* Work request: Every line with the string "referred" must be copied from the entries below.

* Entries provided:
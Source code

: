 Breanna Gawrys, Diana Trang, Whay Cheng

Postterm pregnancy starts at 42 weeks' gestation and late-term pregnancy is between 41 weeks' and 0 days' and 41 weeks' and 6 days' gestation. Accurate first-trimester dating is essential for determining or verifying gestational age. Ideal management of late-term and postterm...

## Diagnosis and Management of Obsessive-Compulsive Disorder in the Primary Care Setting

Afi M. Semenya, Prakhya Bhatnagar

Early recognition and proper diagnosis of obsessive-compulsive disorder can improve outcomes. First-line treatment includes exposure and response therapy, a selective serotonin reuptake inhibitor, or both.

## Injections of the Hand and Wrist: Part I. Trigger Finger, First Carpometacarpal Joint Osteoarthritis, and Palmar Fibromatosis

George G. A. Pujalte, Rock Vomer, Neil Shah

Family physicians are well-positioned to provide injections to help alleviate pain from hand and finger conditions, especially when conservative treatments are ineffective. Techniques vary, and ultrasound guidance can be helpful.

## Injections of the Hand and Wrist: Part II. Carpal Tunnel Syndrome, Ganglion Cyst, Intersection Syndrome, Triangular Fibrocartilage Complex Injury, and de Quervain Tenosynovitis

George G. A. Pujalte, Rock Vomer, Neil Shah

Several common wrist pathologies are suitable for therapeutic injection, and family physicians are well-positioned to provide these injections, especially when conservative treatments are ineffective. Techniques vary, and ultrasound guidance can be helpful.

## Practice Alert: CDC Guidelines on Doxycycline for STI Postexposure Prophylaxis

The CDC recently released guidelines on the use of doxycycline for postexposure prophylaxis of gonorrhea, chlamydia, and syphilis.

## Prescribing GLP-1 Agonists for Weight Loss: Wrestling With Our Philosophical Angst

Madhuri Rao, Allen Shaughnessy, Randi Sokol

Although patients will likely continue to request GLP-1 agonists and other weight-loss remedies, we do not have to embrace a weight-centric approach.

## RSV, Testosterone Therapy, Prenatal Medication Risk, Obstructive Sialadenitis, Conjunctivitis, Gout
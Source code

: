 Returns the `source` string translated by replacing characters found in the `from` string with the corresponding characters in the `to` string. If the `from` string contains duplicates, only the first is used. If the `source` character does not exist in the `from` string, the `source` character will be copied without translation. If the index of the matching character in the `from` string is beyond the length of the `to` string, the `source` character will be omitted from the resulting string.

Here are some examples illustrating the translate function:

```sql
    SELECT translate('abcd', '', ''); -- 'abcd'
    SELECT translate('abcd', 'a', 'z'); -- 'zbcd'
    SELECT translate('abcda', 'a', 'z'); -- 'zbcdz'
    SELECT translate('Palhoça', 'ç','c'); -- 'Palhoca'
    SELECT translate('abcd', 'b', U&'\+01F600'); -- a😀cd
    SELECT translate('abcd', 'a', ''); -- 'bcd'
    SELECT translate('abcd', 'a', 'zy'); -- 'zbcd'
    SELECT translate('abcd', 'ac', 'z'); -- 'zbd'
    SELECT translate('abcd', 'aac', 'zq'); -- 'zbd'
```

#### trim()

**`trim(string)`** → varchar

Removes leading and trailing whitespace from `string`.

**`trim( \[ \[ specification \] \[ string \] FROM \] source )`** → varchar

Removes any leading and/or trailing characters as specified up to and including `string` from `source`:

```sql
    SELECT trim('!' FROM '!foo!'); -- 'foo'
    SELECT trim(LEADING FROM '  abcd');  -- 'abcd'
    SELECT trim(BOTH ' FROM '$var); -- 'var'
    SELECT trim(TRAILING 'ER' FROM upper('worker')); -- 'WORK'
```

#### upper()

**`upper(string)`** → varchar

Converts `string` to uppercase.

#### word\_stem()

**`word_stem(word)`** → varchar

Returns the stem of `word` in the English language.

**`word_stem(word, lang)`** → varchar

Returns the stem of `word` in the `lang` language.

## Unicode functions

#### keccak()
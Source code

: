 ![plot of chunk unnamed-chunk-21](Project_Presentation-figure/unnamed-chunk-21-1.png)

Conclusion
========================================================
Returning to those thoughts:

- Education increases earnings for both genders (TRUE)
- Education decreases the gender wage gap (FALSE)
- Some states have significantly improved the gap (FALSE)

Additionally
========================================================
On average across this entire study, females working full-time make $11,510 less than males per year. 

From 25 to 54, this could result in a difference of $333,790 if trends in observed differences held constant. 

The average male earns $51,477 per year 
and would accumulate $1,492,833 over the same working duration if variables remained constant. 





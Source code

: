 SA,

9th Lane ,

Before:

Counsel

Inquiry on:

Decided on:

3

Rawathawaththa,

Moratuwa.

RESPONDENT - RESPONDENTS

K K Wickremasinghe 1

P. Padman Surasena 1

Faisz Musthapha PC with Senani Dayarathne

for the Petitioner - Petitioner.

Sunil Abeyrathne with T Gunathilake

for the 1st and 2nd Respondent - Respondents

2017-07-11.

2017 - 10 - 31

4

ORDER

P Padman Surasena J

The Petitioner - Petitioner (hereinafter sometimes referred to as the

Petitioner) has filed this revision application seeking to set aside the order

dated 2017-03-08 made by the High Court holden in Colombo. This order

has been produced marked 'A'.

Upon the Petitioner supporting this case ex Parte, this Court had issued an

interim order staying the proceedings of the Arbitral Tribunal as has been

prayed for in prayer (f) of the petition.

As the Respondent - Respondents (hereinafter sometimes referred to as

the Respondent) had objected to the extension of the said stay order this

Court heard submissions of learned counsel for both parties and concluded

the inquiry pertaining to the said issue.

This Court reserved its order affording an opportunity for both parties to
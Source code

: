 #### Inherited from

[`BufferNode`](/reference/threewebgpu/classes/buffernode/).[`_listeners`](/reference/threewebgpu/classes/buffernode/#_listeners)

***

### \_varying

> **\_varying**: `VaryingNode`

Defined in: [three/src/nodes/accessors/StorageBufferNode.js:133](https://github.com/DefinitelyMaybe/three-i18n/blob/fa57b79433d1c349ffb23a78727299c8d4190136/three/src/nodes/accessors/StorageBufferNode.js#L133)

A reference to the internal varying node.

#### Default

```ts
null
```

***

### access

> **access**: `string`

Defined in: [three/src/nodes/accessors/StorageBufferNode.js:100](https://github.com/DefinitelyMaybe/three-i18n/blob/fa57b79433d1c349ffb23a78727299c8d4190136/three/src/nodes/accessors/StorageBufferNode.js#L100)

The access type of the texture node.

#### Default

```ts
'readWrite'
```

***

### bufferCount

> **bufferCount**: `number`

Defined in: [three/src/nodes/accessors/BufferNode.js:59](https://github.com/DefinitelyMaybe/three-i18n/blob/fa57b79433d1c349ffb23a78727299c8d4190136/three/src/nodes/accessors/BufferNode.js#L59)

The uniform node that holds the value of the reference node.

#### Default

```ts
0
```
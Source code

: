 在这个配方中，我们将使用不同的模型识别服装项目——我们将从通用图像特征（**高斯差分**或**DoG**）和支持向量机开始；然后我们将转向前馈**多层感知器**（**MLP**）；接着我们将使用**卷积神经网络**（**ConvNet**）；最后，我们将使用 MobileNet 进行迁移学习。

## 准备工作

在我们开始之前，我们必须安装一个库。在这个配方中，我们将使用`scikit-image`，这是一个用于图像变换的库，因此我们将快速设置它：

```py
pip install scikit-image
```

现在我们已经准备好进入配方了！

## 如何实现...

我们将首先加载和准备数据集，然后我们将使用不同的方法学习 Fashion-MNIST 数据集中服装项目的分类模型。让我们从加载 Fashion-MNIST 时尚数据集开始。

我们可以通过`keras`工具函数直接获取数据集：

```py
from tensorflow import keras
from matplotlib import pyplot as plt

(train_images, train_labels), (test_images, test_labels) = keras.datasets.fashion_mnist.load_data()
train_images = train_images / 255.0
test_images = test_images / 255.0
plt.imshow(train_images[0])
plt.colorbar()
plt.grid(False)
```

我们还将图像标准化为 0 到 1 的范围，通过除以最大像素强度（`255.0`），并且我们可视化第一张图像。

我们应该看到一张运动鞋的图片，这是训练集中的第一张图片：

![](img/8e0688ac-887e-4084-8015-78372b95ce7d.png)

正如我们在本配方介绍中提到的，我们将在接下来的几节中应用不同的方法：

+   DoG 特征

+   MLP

* Exercise response:
The Petitioner - Petitioner (hereinafter sometimes referred to as the
As the Respondent - Respondents (hereinafter sometimes referred to as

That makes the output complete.